Mit Hilfe der zugehörigen Software ermöglicht die digitale Parkraumbewirtschaftung eine genaue Datenanalyse und lässt so Rückschlüsse über die Auslastung zu. Das zugehörige Web-Dashboard verringert den Verwaltungsaufwand erheblich, denn mit nur einem Klick lassen sich Parkberechtigungen z.B. für Mitarbeiter ausstellen oder Stornierungen bei Sonderfällen wie Autopannen vornehmen. Langfristig bietet die Analyse die Möglichkeit das Potenzial des Parkplatzes weiterzuentwickeln. So können beispielsweise Parkplätze dauerhaft oder über Nacht an Anwohner vermietet werden sowie der Bedarf an E-Ladestationen überprüft werden.

Was kostet digitale Parkraum-bewirtschaftung?

Ein Pauschalpreis lässt sich für die Umrüstung auf ein digitales Parkraumbewirtschaftungssystem nicht nennen. Die Preise basieren auf individuellen Konzepten und sind abhängig von der Standortgröße. Im Vergleich zum Schrankensystem ist das innovative Kennzeichenscannersystem kostengünstig und benötigt nur wenig Aufwand in der Installationsphase. Die Einrichtung kann oftmals innerhalb einer Woche abgeschlossen werden, sofern die Stromversorgung am Standort gewährleistet ist.

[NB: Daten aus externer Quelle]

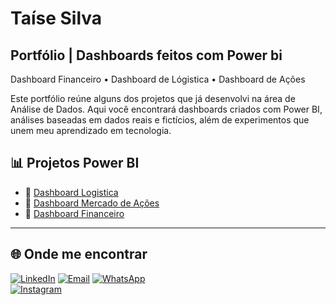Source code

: # Taíse Silva

## Portfólio | Dashboards feitos com Power bi ##
Dashboard Financeiro • Dashboard de Lógistica • Dashboard de Ações

Este portfólio reúne alguns dos projetos que já desenvolvi na área de Análise de Dados. Aqui você encontrará dashboards criados com Power BI, análises baseadas em dados reais e fictícios, além de experimentos que unem meu aprendizado em tecnologia.

## 📊 Projetos Power BI

- 🔹 [Dashboard Logistica](https://app.powerbi.com/reportEmbed?reportId=d1e24510-2940-4bda-b123-26bf8b02ca06&autoAuth=true&ctid=f310b526-e195-4805-a55e-67e28f2fefdb)
- 🔹 [Dashboard Mercado de Ações](https://app.powerbi.com/groups/6c9d71ee-1b6b-4d4b-a630-77d18e483e3f/reports/17026a52-84b9-4ee5-b478-7e76505f1084/40505319bf96b0931651)
- 🔹 [Dashboard Financeiro](https://app.powerbi.com/reportEmbed?reportId=f52d39fc-78fa-4432-b375-e67de4a77231&autoAuth=true&ctid=f310b526-e195-4805-a55e-67e28f2fefdb)

---


## 🌐 Onde me encontrar
[![LinkedIn](https://img.shields.io/badge/-LinkedIn-0077B5?style=flat&logo=linkedin&logoColor=white)](https://abrir.link/JEVLD)
[![Email](https://img.shields.io/badge/-taisesilva.contato@gmail.com-c14438?style=flat&logo=gmail&logoColor=white)](mailto:taisesilva.contato@gmail.com)
[![WhatsApp](https://img.shields.io/badge/-WhatsApp-25D366?style=flat&logo=whatsapp&logoColor=white)](https://abrir.link/gXDtN)  
[![Instagram](https://img.shields.io/badge/-Instagram-E4405F?style=flat&logo=instagram&logoColor=white)](https://abrir.link/cYqwE)  
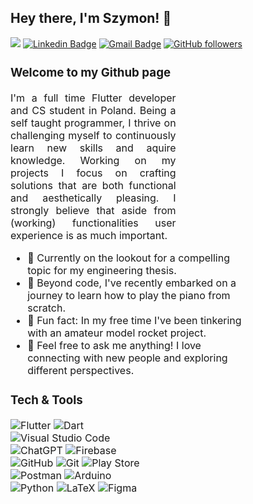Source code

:
## Hey there, I'm Szymon! 👋

![](https://komarev.com/ghpvc/?username=xmooncake)
[![Linkedin Badge](https://img.shields.io/badge/-Szymon_Gierlach-blue?style=flat-square&logo=Linkedin&logoColor=white&link=)]('')
[![Gmail Badge](https://img.shields.io/badge/-s.gierlachpl@gmail.com-c14438?style=flat-square&logo=Gmail&logoColor=white&link=mailto:s.gierlachpl@gmail.com)](mailto:s.gierlachpl@gmail.com)
[![GitHub followers](https://img.shields.io/github/followers/xmooncake?label=Follow&style=social)](https://github.com/xmooncake/?tab=follow)

<div style="font-size: 16px; padding-right: 10%; width: 75%;">

### Welcome to my Github page

<div style="text-align: justify; text-justify: inter-word; width: 70%; ">

I'm a full time Flutter developer and CS student in Poland.
Being a self taught programmer, I thrive on challenging myself to continuously learn new skills and aquire knowledge.
Working on my projects I focus on crafting solutions that are both functional and aesthetically pleasing.
I strongly believe that aside from (working) functionalities user experience is as much important.

</div>

- 🔭 Currently on the lookout for a compelling topic for my engineering thesis.
- 🌱 Beyond code, I've recently embarked on a journey to learn how to play the piano from scratch.
- 🚀 Fun fact: In my free time I've been tinkering with an amateur model rocket project.
- 💬 Feel free to ask me anything! I love connecting with new people and exploring different perspectives.

### Tech & Tools

<div style="width: 60%;">

![Flutter](https://img.shields.io/badge/Flutter-%2302569B.svg?style=flat&logo=Flutter&logoColor=white)
![Dart](https://img.shields.io/badge/Dart-%230175C2.svg?style=flat&logo=dart&logoColor=white)
![Visual Studio Code](https://img.shields.io/badge/Visual%20Studio%20Code-0078d7.svg?style=flat&logo=visual-studio-code&logoColor=white)
![ChatGPT](https://img.shields.io/badge/ChatGPT-74aa9c?style=flat&logo=openai&logoColor=white)
![Firebase](https://img.shields.io/badge/Firebase-%23039BE5.svg?style=flat&logo=firebase)
![GitHub](https://img.shields.io/badge/Github-%23121011.svg?style=flat&logo=github&logoColor=white)
![Git](https://img.shields.io/badge/Git-%23F05033.svg?style=flat&logo=git&logoColor=white)
![Play Store](https://img.shields.io/badge/Google_Play-414141?style=flat&logo=google-play&logoColor=white)
![Postman](https://img.shields.io/badge/Postman-FF6C37?style=flat&logo=postman&logoColor=white)
![Arduino](https://img.shields.io/badge/-Arduino-00979D?style=flat&logo=Arduino&logoColor=white)
![Python](https://img.shields.io/badge/Python-3670A0?style=flat&logo=python&logoColor=ffdd54)
![LaTeX](https://img.shields.io/badge/Latex-%23008080.svg?style=flat&logo=latex&logoColor=white)
![Figma](https://img.shields.io/badge/Figma-%23F24E1E.svg?style=flat&logo=figma&logoColor=white)

</div>

</div>
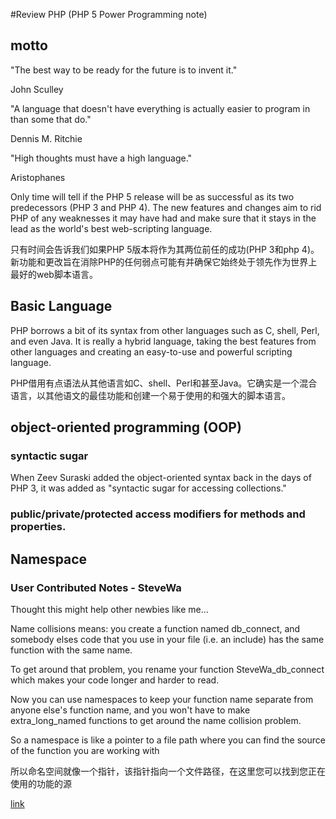 #Review PHP (PHP 5 Power Programming note)

## motto
  "The best way to be ready for the future is to invent it."

  John Sculley
  
  "A language that doesn't have everything is actually easier to program in than some that do."

  Dennis M. Ritchie
  
  "High thoughts must have a high language."

   Aristophanes

Only time will tell if the PHP 5 release will be as successful as its two predecessors (PHP 3 and PHP 4). The new features and changes aim to rid PHP of any weaknesses it may have had and make sure that it stays in the lead as the world's best web-scripting language.

只有时间会告诉我们如果PHP 5版本将作为其两位前任的成功(PHP 3和php 4)。新功能和更改旨在消除PHP的任何弱点可能有并确保它始终处于领先作为世界上最好的web脚本语言。

## Basic Language
PHP borrows a bit of its syntax from other languages such as C, shell, Perl, and even Java. It is really a hybrid language, taking the best features from other languages and creating an easy-to-use and powerful scripting language.

PHP借用有点语法从其他语言如C、shell、Perl和甚至Java。它确实是一个混合语言，以其他语文的最佳功能和创建一个易于使用的和强大的脚本语言。

## object-oriented programming (OOP)
### syntactic sugar
When Zeev Suraski added the object-oriented syntax back in the days of PHP 3, it was added as "syntactic sugar for accessing collections." 
### public/private/protected access modifiers for methods and properties.


## Namespace

### User Contributed Notes - SteveWa 
Thought this might help other newbies like me...

Name collisions means: 
you create a function named db_connect, and somebody elses code that you use in your file (i.e. an include) has the same function with the same name.

To get around that problem, you rename your function SteveWa_db_connect  which makes your code longer and harder to read.

Now you can use namespaces to keep your function name separate from anyone else's function name, and you won't have to make extra_long_named functions to get around the name collision problem.

So a namespace is like a pointer to a file path where you can find the source of the function you are working with

所以命名空间就像一个指针，该指针指向一个文件路径，在这里您可以找到您正在使用的功能的源

[link](http://php.net/manual/en/language.namespaces.rationale.php#102662)
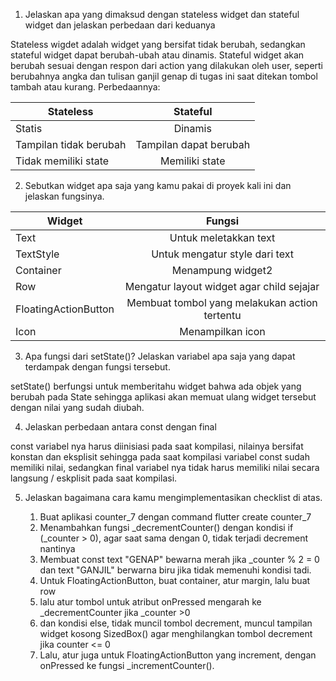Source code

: 1. Jelaskan apa yang dimaksud dengan stateless widget dan stateful widget dan jelaskan perbedaan dari keduanya
    
Stateless wigdet adalah widget yang bersifat tidak berubah, sedangkan stateful widget dapat berubah-ubah atau dinamis.
Stateful widget akan berubah sesuai dengan respon dari action yang dilakukan oleh user, seperti berubahnya angka dan tulisan ganjil genap di tugas ini saat ditekan tombol tambah atau kurang.
Perbedaannya:

| Stateless | Stateful |
| ----------- | :---------: |
| Statis | Dinamis |
| Tampilan tidak berubah | Tampilan dapat berubah |
| Tidak memiliki state | Memiliki state |

2. Sebutkan widget apa saja yang kamu pakai di proyek kali ini dan jelaskan fungsinya.

| Widget | Fungsi |
| ----------- | :---------: |
| Text | Untuk meletakkan text |
| TextStyle | Untuk mengatur style dari text |
| Container | Menampung widget2 |
| Row | Mengatur layout widget agar child sejajar |
| FloatingActionButton | Membuat tombol yang melakukan action tertentu |
| Icon | Menampilkan icon |

3. Apa fungsi dari setState()? Jelaskan variabel apa saja yang dapat terdampak dengan fungsi tersebut.

setState() berfungsi untuk memberitahu widget bahwa ada objek yang berubah pada State sehingga aplikasi akan memuat ulang widget tersebut dengan nilai yang sudah diubah.

4. Jelaskan perbedaan antara const dengan final

const variabel nya harus diinisiasi pada saat kompilasi, nilainya bersifat konstan dan eksplisit sehingga pada saat kompilasi variabel const sudah memiliki nilai, 
sedangkan final variabel nya tidak harus memiliki nilai secara langsung / eskplisit pada saat kompilasi.

5. Jelaskan bagaimana cara kamu mengimplementasikan checklist di atas.

    1. Buat aplikasi counter_7 dengan command flutter create counter_7
    2. Menambahkan fungsi _decrementCounter() dengan kondisi if (_counter > 0), agar saat sama dengan 0, tidak terjadi decrement nantinya
    3. Membuat const text "GENAP" bewarna merah jika _counter % 2 = 0 dan text "GANJIL" berwarna biru jika tidak memenuhi kondisi tadi.
    4. Untuk FloatingActionButton, buat container, atur margin, lalu buat row 
    5. lalu atur tombol untuk atribut onPressed mengarah ke _decrementCounter jika _counter >0
    6. dan kondisi else, tidak muncil tombol decrement, muncul tampilan widget kosong SizedBox() agar menghilangkan tombol decrement jika counter <= 0
    7. Lalu, atur juga untuk FloatingActionButton yang increment, dengan onPressed ke fungsi _incrementCounter().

Beschilderung Parkraumbewirtschaftung

Wie ist die rechtliche Grundlage zur Parkraum-bewirtschaftung?

Für Parkplatzbesitzer ist die ordnungsgemäße Nutzung der Parkfläche von besonderer Bedeutung. Häufig entstehen ihm durch die vertragswidrige oder ungewollte Belegung seiner Fläche erhebliche wirtschaftliche Schäden. In diesem Zusammenhang spielt der Schutz des Art. 14 GG, der sein Eigentum schützt, sowie der des Art. 12 GG, welcher die Freiheit der Berufsausübung sichert, eine große Rolle: durch die Parkraumbewirtschaftung wird die Gewährleistung dieser Grundrechte unterstützt.

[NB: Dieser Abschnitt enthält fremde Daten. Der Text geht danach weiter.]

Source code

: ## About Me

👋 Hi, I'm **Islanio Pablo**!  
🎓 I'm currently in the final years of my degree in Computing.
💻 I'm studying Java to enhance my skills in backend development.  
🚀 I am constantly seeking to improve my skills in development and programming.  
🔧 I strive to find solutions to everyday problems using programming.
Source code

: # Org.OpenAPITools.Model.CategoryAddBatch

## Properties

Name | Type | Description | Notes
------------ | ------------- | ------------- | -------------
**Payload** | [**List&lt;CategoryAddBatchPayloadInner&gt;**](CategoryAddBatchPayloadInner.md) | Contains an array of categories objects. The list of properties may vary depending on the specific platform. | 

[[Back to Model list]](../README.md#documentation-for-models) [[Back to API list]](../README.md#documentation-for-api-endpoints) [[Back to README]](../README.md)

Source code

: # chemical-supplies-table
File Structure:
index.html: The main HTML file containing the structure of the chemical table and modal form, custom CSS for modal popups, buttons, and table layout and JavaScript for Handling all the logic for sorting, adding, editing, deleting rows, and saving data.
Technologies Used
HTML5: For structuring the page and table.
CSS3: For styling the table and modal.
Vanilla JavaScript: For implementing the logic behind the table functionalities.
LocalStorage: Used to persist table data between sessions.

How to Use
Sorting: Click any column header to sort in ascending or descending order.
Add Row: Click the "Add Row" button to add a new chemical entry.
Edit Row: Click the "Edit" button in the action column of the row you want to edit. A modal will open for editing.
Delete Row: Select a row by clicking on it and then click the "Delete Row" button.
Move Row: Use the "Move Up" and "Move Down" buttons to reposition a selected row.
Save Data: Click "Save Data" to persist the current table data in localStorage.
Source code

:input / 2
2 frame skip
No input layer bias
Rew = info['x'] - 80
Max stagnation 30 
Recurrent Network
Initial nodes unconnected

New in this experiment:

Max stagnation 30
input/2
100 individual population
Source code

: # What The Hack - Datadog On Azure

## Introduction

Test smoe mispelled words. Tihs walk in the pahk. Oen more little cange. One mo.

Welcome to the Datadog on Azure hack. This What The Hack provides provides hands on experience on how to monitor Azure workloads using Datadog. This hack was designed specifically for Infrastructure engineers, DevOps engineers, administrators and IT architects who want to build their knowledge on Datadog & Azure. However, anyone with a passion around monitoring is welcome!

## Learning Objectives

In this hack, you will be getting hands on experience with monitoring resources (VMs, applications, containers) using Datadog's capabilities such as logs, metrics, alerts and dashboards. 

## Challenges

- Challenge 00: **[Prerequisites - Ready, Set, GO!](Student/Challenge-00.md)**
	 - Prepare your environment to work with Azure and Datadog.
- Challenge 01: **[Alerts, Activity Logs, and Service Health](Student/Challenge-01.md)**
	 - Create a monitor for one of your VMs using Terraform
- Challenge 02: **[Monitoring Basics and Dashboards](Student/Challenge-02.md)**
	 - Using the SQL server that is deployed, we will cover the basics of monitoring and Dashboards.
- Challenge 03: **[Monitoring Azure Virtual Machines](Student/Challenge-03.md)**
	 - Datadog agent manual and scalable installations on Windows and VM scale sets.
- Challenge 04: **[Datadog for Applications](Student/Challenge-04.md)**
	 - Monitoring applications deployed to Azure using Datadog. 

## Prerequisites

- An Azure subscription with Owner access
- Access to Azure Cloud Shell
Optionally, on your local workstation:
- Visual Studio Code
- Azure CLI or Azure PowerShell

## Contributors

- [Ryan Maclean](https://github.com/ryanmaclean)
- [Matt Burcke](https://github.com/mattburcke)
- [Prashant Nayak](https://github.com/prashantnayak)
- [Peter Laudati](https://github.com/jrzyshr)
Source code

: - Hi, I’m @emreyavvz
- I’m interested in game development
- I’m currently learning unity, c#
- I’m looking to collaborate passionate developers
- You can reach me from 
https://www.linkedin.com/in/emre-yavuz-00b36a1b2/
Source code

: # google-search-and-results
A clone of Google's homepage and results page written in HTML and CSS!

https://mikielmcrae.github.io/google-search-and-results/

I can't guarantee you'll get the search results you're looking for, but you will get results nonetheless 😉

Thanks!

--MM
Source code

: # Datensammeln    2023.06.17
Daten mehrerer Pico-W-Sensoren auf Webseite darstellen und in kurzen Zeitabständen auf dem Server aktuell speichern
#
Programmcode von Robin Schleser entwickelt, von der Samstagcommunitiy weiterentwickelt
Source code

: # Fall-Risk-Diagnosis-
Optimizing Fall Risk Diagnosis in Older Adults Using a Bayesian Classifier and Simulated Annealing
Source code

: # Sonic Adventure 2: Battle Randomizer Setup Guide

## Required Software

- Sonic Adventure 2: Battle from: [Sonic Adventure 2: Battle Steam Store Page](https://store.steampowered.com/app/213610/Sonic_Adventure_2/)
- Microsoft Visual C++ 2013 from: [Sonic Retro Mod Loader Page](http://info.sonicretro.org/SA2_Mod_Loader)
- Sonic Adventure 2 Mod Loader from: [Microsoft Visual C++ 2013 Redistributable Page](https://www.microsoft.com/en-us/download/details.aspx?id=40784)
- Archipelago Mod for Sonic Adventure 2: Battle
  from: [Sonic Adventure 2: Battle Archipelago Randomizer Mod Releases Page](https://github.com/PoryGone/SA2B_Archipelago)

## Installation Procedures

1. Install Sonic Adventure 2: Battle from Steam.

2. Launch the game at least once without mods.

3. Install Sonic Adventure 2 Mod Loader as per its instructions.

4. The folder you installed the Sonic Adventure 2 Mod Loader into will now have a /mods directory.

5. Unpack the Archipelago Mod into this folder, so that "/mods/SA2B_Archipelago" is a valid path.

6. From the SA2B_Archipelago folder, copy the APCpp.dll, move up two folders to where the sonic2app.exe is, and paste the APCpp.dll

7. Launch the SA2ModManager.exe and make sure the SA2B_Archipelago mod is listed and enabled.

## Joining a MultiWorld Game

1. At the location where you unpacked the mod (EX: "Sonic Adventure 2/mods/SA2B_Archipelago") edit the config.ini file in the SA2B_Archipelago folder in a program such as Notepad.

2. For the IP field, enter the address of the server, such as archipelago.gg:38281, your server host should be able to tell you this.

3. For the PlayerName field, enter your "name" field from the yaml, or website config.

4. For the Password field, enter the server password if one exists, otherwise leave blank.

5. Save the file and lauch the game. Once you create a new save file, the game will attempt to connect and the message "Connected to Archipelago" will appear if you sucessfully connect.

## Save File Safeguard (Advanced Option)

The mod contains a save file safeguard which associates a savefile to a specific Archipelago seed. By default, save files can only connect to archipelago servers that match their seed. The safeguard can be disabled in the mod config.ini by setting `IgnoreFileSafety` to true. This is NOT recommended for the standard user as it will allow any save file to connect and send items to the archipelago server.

Hinsichtlich des Datenschutzes verhält es sich bei digitaler Parkraumbewirtschaftung wie folgt: Kfz-Kennzeichenerfassung auf privaten Parkplätzen ist gängige Praxis und bei Berücksichtigung entsprechender Sicherheitsstandards mit geltenden Datenschutzbestimmungen vereinbar und in DACH bereits mehr als 400x durch automatische Erfassungssysteme u.a. in Parkhäusern im Einsatz. Das Parkdepot System stützt sich rechtlich auf das berechtigte Interesse gemäß Art 6 Abs. 1 lit. f DSGVO. Die Daten werden zur Wahrung des Hausrechts und der Gewährleistung des Eigentums verarbeitet.

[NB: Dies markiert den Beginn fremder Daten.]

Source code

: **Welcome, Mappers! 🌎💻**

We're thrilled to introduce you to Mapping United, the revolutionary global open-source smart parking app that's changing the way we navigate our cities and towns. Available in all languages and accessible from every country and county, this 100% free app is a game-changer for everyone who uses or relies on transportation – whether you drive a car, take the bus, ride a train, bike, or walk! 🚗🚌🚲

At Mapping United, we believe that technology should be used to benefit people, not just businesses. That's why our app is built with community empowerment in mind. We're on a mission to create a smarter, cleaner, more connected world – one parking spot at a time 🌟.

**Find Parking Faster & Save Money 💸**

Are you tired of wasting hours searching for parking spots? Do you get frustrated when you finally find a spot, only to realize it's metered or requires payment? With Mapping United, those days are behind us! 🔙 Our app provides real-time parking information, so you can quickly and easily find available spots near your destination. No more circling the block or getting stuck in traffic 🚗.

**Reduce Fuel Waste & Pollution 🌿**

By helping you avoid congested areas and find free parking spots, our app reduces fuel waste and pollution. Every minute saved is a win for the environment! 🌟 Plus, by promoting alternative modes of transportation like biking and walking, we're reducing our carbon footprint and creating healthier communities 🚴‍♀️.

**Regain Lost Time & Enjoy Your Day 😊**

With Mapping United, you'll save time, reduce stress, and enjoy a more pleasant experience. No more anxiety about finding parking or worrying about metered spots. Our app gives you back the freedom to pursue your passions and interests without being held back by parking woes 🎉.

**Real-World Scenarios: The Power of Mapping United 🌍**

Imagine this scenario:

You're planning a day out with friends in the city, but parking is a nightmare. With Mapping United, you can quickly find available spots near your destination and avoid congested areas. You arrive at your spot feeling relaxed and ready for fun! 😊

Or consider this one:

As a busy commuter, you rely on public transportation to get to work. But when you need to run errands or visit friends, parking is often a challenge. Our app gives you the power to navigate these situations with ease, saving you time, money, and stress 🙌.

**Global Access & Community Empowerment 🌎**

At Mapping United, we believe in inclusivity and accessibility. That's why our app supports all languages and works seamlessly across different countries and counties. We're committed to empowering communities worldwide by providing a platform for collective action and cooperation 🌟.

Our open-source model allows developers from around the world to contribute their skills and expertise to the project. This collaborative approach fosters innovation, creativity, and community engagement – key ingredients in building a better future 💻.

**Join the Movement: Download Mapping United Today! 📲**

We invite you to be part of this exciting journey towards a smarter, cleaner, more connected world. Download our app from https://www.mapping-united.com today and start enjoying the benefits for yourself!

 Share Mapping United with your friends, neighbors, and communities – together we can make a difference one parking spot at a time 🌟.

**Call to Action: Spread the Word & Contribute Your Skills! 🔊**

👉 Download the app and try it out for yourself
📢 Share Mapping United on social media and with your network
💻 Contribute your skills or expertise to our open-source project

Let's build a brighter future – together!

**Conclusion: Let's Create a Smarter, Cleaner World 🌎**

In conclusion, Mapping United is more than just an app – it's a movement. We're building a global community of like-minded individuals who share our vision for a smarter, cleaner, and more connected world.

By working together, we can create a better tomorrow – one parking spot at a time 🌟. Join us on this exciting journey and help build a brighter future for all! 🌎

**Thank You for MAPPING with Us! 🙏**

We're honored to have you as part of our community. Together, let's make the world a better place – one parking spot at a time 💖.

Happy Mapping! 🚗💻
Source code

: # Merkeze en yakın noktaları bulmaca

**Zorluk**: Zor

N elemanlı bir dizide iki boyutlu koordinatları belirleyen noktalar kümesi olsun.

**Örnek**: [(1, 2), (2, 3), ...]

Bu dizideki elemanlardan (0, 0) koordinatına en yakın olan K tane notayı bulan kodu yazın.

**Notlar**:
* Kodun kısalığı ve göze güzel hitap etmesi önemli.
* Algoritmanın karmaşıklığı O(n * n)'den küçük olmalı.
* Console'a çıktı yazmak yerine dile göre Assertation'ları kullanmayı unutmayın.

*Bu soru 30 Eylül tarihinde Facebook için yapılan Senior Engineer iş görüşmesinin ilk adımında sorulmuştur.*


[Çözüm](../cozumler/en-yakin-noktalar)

Insbesondere soll durch die Ermittlung der vertragsbrüchigen Kfz-Parker einer Zweckentfremdung der zur Verfügung gestellten Parkplätze entgegengewirkt werden. Die Datenerfassung ist dem Zweck angemessen und erheblich, sowie auf das für die Zwecke der Verarbeitung notwendige Maß beschränkt (Datenminimierung gemäß Art. 5 DSGVO). Die datenschutzrechtliche Informationspflicht wird durch eine deutliche und umfassende Hinweisbeschilderung über Verarbeitungszwecke und Rechtsgrundlagen auf den jeweiligen Parkflächen gewährleistet.